## Exercise directions:
Return every line of the listing below, unchanged, from its first line to the line holding "will be marked", that line included.
•••
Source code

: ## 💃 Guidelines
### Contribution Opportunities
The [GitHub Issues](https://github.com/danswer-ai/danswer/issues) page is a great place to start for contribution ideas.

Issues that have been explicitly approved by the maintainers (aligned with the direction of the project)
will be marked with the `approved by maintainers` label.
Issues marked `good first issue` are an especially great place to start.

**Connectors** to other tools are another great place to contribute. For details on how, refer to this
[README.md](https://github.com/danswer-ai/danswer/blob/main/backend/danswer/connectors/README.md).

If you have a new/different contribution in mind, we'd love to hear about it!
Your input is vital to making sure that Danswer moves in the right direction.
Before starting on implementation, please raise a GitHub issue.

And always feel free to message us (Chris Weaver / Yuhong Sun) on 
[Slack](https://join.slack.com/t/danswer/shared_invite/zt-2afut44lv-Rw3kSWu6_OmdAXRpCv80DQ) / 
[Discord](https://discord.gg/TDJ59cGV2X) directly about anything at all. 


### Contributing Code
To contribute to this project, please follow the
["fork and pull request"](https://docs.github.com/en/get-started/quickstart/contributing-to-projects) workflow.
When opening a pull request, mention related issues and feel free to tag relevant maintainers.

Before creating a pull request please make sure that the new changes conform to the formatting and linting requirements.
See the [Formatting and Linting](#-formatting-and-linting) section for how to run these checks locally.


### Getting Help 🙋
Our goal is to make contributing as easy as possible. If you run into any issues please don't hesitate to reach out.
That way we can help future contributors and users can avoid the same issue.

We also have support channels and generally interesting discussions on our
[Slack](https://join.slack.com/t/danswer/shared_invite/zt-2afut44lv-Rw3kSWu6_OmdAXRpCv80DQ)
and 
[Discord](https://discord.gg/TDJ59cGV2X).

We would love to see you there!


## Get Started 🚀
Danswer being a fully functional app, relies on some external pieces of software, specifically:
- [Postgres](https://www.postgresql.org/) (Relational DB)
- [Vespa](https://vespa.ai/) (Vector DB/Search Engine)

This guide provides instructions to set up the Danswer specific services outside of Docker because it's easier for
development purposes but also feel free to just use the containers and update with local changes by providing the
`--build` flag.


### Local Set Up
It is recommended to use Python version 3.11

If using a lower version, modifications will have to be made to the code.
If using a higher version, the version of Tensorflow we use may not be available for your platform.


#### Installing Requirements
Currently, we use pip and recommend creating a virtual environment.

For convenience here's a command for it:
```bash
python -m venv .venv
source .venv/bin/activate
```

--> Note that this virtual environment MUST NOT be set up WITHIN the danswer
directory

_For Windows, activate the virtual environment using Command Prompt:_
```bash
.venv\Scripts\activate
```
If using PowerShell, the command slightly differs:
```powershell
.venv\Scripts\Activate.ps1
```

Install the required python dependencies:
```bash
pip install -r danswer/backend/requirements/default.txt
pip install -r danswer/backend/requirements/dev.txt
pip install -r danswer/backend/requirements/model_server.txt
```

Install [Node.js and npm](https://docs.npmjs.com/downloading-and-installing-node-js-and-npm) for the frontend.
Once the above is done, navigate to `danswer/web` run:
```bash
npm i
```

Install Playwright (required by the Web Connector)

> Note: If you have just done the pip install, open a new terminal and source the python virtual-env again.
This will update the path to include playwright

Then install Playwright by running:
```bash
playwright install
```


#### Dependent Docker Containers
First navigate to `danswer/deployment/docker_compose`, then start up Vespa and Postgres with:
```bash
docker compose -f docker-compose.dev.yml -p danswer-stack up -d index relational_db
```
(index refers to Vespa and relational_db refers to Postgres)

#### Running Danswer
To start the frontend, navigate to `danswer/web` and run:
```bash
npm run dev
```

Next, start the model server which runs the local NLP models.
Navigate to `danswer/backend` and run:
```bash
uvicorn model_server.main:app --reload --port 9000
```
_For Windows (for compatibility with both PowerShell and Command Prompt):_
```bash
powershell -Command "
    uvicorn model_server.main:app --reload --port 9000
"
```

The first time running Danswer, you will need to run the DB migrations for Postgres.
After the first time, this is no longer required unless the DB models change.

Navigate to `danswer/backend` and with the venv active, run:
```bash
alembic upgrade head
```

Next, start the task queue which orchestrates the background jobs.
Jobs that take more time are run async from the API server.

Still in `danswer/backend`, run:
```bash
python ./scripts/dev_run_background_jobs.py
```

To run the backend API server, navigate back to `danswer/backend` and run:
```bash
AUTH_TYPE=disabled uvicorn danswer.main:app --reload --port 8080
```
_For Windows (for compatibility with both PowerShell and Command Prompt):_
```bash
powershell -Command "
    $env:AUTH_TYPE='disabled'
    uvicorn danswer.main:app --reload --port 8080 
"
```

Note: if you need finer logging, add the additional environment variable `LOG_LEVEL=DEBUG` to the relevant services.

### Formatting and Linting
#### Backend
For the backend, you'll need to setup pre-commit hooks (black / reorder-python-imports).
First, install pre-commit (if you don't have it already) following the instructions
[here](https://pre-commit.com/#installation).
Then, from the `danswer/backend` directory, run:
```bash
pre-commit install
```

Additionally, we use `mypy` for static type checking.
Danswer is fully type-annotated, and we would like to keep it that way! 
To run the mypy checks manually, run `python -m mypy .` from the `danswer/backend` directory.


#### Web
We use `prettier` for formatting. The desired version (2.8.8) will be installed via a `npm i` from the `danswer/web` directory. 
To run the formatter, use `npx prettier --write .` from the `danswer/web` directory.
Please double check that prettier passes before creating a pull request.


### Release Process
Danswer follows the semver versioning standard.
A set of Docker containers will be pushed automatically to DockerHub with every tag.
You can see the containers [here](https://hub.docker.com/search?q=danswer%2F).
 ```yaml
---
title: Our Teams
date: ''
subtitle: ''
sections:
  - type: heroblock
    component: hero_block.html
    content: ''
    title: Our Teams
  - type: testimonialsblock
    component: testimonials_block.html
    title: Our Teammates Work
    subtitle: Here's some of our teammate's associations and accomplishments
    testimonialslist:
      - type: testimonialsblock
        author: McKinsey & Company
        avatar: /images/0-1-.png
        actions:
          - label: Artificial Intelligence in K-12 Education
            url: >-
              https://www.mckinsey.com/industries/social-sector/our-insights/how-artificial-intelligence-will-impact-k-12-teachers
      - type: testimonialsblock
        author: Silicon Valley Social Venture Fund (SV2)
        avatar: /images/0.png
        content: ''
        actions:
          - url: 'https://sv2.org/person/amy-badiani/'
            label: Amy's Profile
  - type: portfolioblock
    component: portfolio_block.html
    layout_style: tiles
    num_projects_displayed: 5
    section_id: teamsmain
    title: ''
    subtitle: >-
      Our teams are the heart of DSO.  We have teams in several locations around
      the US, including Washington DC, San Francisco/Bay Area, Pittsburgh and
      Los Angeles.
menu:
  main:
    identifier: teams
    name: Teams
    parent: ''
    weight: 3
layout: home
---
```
•••
## Result below:
Source code

: ## 💃 Guidelines
### Contribution Opportunities
The [GitHub Issues](https://github.com/danswer-ai/danswer/issues) page is a great place to start for contribution ideas.

Issues that have been explicitly approved by the maintainers (aligned with the direction of the project)
will be marked with the `approved by maintainers` label.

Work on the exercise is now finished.